Like the animals Darwin studied, we are constantly evolving, not only to the physical world but in particular, the digital world around us too. And now it is time for the mobile telecoms world to evolve in how it engages with the public sector. 

Infralink-Exchange is a project led by infrastructure experts, the Scottish Futures Trust, that aims to improve engagement between the mobile industry and the Scottish public sector, utilising tools that build-off existing approaches and are a “balanced” starting point for negotiation and discussion that can be applied right across Scotland. 

In a live pilot project, Infralink-Exchange is working with the four Tay City Councils (Angus, Dundee, Fife and Perth & Kinross), to streamline their processes, standardise legal agreements and promote data they already hold about assets that could be used to host mobile infrastructure, making it easier, faster and cheaper for the mobile industry to install digital infrastructure on street furniture leading to improved local digital connectivity.

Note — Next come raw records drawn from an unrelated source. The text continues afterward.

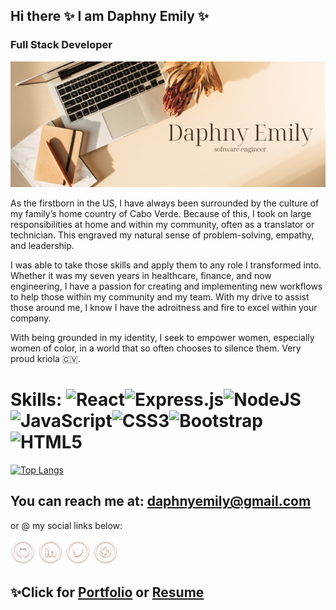 ## Hi there ✨ I am Daphny Emily ✨
### Full Stack Developer
![Full Stack Developer](https://github.com/daphnyemily/daphnyemily/blob/main/DaphnyEmily.png)

As the firstborn in the US, I have always been surrounded by the culture of my family’s home country of Cabo Verde. Because of this, I took on large responsibilities at home and within my community, often as a translator or technician. This engraved my natural sense of problem-solving, empathy, and leadership.

I was able to take those skills and apply them to any role I transformed into. Whether it was my seven years in healthcare, finance, and now engineering, I have a passion for creating and implementing new workflows to help those within my community and my team. With my drive to assist those around me, I know I have the adroitness and fire to excel within your company.

With being grounded in my identity, I seek to empower women, especially women of color, in a world that so often chooses to silence them. Very proud kriola 🇨🇻.



# Skills: ![React](https://img.shields.io/badge/react-%2320232a.svg?style=for-the-badge&logo=react&logoColor=%2361DAFB)![Express.js](https://img.shields.io/badge/express.js-%23404d59.svg?style=for-the-badge&logo=express&logoColor=%2361DAFB)![NodeJS](https://img.shields.io/badge/node.js-6DA55F?style=for-the-badge&logo=node.js&logoColor=white)![JavaScript](https://img.shields.io/badge/javascript-%23323330.svg?style=for-the-badge&logo=javascript&logoColor=%23F7DF1E)![CSS3](https://img.shields.io/badge/css3-%231572B6.svg?style=for-the-badge&logo=css3&logoColor=white)![Bootstrap](https://img.shields.io/badge/bootstrap-%23563D7C.svg?style=for-the-badge&logo=bootstrap&logoColor=white)![HTML5](https://img.shields.io/badge/html5-%23E34F26.svg?style=for-the-badge&logo=html5&logoColor=white)
[![Top Langs](https://github-readme-stats.vercel.app/api/top-langs/?username=daphnyemily&layout=compact)](https://github.com/anuraghazra/github-readme-stats)

## You can reach me at: daphnyemily@gmail.com 

<p>or @ my social links below:</p> 

[<img src='https://github.com/daphnyemily/daphnyemily/blob/main/github.png' alt='github' height='40' target="_blank">](https://github.com/daphnyemily)  [<img src='https://github.com/daphnyemily/daphnyemily/blob/main/linkedin.png' alt='linkedin' height='40' target="_blank">](https://www.linkedin.com/in/daphnybarbosa/)  [<img src='https://github.com/daphnyemily/daphnyemily/blob/main/twitter.png' alt='twitter' height='40' target="_blank">](https://twitter.com/daphnyemily)  [<img src='https://github.com/daphnyemily/daphnyemily/blob/main/web.png' alt='website' height='40' target="_blank">](https://daphnyemilydev.com/)    

## ✨Click for <a href="https://daphnyemilydev.com/" target="_blank">Portfolio</a> or <a href="https://drive.google.com/file/d/1jiI7zJbw_o7gnmM-bzIa642x68ttgxe7/view?usp=sharing">Resume</a>       

<!-- ![Profile views](https://gpvc.arturio.dev/daphnyemily)   -->
<!-- ▪️I’m currently building my portfolio ▪️Pronouns: she/her/hers  -->
<!--
**daphnyemily/daphnyemily** is a ✨ _special_ ✨ repository because its `README.md` (this file) appears on your GitHub profile.

Here are some ideas to get you started:

- 🔭 I’m currently working on ...
- 🌱 I’m currently learning ...
- 👯 I’m looking to collaborate on ...
- 🤔 I’m looking for help with ...
- 💬 Ask me about ...
- 📫 How to reach me: ...
- 😄 Pronouns: ...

One of the tools developed by the project is an online platform, provided by Sitenna, that now displays data about public sector assets, planning areas and population. Having been chosen as one of eight pilot projects funded by the UK Government’s Department for Digital, Culture, Media and Sport, the Infralink-Exchange project has built an online platform that utilises existing data about land, building and street furniture to assist mobile network operators (MNOs) in their infrastructure planning, confident in the knowledge that the public sector is willing to engage. 

That might sound like low hanging fruit but with a backdrop of changes in legislation, ambitious publicly funded deployment programmes and stretched resources, it is a game changer for the mobile industry. 

Infralink-Exchange is building on the initial work funded by Scottish Government over the last two years to create a simple process for collecting data on public sector assets at scale, as well as ensuring the data can be maintained and updated with minimal impact on local authority resource. 

This online platform can be accessed by mobile network operators to identify areas of challenging connectivity and acts as the starting point for discussions with local authorities to deploy 4G and 5G infrastructure on identified assets to accelerate enhanced digital connectivity across Scotland. 

The aim is not to automate the process of negotiating agreements, but to give both parties the required information to know they are interested in engaging and to be able to focus quickly on areas that matter to both sides. 

By attracting investment from businesses and accelerating mobile infrastructure deployment in Scotland, Infralink-Exchange is helping to achieve wider socio-economic benefits in-line with local and regional strategies. 

Transformation or evolution does not need to be about re-writing how we do things. Some opportunities are already there and it is about how we use them and adding in the magic sauce – the engagement of people willing to do something different – the outcome of which will help improve all our lives.